Data entries
--

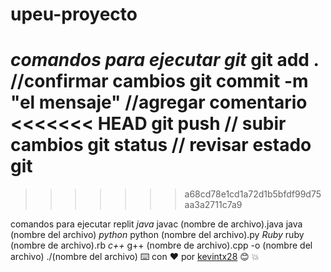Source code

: # upeu-proyecto
*comandos para ejecutar git*
git add . //confirmar cambios
git commit -m "el mensaje" //agregar comentario
<<<<<<< HEAD
git push // subir cambios
git status // revisar estado git
=======
>>>>>>> a68cd78e1cd1a72d1b5bfdf99d75aa3a2711c7a9


comandos para ejecutar replit
*java* 
javac (nombre de archivo).java
java (nombre del archivo)
*python*
python (nombre del archivo).py
*Ruby*
ruby (nombre de archivo).rb
*c++*
g++ (nombre de archivo).cpp -o (nombre del archivo)
./(nombre del archivo)
⌨️ con ❤️ por [kevintx28](https://github.com/Kevintx28) 😊 :boom:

--

◆ TRY IT
Restate every line of the data above word for word, with the images removed.

◆ TASK RESPONSE
Source code

: # upeu-proyecto
*comandos para ejecutar git*
git add . //confirmar cambios
git commit -m "el mensaje" //agregar comentario
<<<<<<< HEAD
git push // subir cambios
git status // revisar estado git
=======
>>>>>>> a68cd78e1cd1a72d1b5bfdf99d75aa3a2711c7a9


comandos para ejecutar replit
*java* 
javac (nombre de archivo).java
java (nombre del archivo)
*python*
python (nombre del archivo).py
*Ruby*
ruby (nombre de archivo).rb
*c++*
g++ (nombre de archivo).cpp -o (nombre del archivo)
./(nombre del archivo)
⌨️ con ❤️ por [kevintx28](https://github.com/Kevintx28) 😊 :boom:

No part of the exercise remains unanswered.